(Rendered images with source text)
Content starts

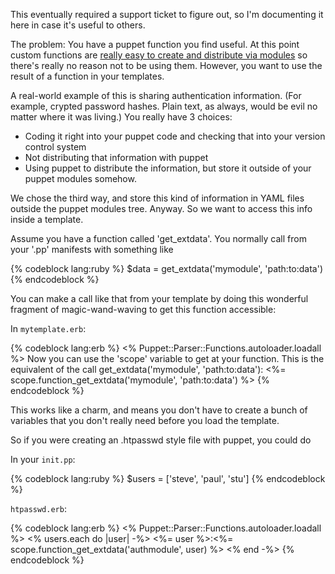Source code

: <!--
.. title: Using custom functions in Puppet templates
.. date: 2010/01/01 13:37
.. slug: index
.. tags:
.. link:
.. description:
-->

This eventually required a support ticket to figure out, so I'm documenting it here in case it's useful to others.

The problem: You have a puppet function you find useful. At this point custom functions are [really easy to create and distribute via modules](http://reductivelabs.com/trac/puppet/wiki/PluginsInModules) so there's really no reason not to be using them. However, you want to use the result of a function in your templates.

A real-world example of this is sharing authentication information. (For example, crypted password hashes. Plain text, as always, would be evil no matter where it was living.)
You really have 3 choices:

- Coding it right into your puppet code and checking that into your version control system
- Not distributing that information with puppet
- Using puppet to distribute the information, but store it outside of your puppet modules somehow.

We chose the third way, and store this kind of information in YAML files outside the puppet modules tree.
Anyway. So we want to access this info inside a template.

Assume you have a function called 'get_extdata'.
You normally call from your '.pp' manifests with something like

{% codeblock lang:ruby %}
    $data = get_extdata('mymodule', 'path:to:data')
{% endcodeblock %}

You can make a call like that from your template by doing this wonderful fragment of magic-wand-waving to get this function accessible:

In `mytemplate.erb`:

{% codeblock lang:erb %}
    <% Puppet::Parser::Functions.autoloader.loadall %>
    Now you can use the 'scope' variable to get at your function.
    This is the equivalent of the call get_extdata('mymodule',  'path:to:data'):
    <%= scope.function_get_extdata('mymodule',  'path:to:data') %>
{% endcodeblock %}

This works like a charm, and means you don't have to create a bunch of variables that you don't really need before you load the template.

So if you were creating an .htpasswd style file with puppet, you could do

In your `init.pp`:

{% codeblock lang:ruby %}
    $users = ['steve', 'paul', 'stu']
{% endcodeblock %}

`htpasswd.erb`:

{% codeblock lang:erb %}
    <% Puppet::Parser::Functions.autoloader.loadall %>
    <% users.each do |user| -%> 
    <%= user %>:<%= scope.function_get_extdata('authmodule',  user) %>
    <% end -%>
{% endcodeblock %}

Content ends

- ABOUT THIS TASK: Leaving out any pictures, write the records above out exactly as they are.

- SOLUTION TO THE EXERCISE:
Source code

: <!--
.. title: Using custom functions in Puppet templates
.. date: 2010/01/01 13:37
.. slug: index
.. tags:
.. link:
.. description:
-->

This eventually required a support ticket to figure out, so I'm documenting it here in case it's useful to others.

The problem: You have a puppet function you find useful. At this point custom functions are [really easy to create and distribute via modules](http://reductivelabs.com/trac/puppet/wiki/PluginsInModules) so there's really no reason not to be using them. However, you want to use the result of a function in your templates.

A real-world example of this is sharing authentication information. (For example, crypted password hashes. Plain text, as always, would be evil no matter where it was living.)
You really have 3 choices:

- Coding it right into your puppet code and checking that into your version control system
- Not distributing that information with puppet
- Using puppet to distribute the information, but store it outside of your puppet modules somehow.

We chose the third way, and store this kind of information in YAML files outside the puppet modules tree.
Anyway. So we want to access this info inside a template.

Assume you have a function called 'get_extdata'.
You normally call from your '.pp' manifests with something like

{% codeblock lang:ruby %}
    $data = get_extdata('mymodule', 'path:to:data')
{% endcodeblock %}

You can make a call like that from your template by doing this wonderful fragment of magic-wand-waving to get this function accessible:

In `mytemplate.erb`:

{% codeblock lang:erb %}
    <% Puppet::Parser::Functions.autoloader.loadall %>
    Now you can use the 'scope' variable to get at your function.
    This is the equivalent of the call get_extdata('mymodule',  'path:to:data'):
    <%= scope.function_get_extdata('mymodule',  'path:to:data') %>
{% endcodeblock %}

This works like a charm, and means you don't have to create a bunch of variables that you don't really need before you load the template.

So if you were creating an .htpasswd style file with puppet, you could do

In your `init.pp`:

{% codeblock lang:ruby %}
    $users = ['steve', 'paul', 'stu']
{% endcodeblock %}

`htpasswd.erb`:

{% codeblock lang:erb %}
    <% Puppet::Parser::Functions.autoloader.loadall %>
    <% users.each do |user| -%> 
    <%= user %>:<%= scope.function_get_extdata('authmodule',  user) %>
    <% end -%>
{% endcodeblock %}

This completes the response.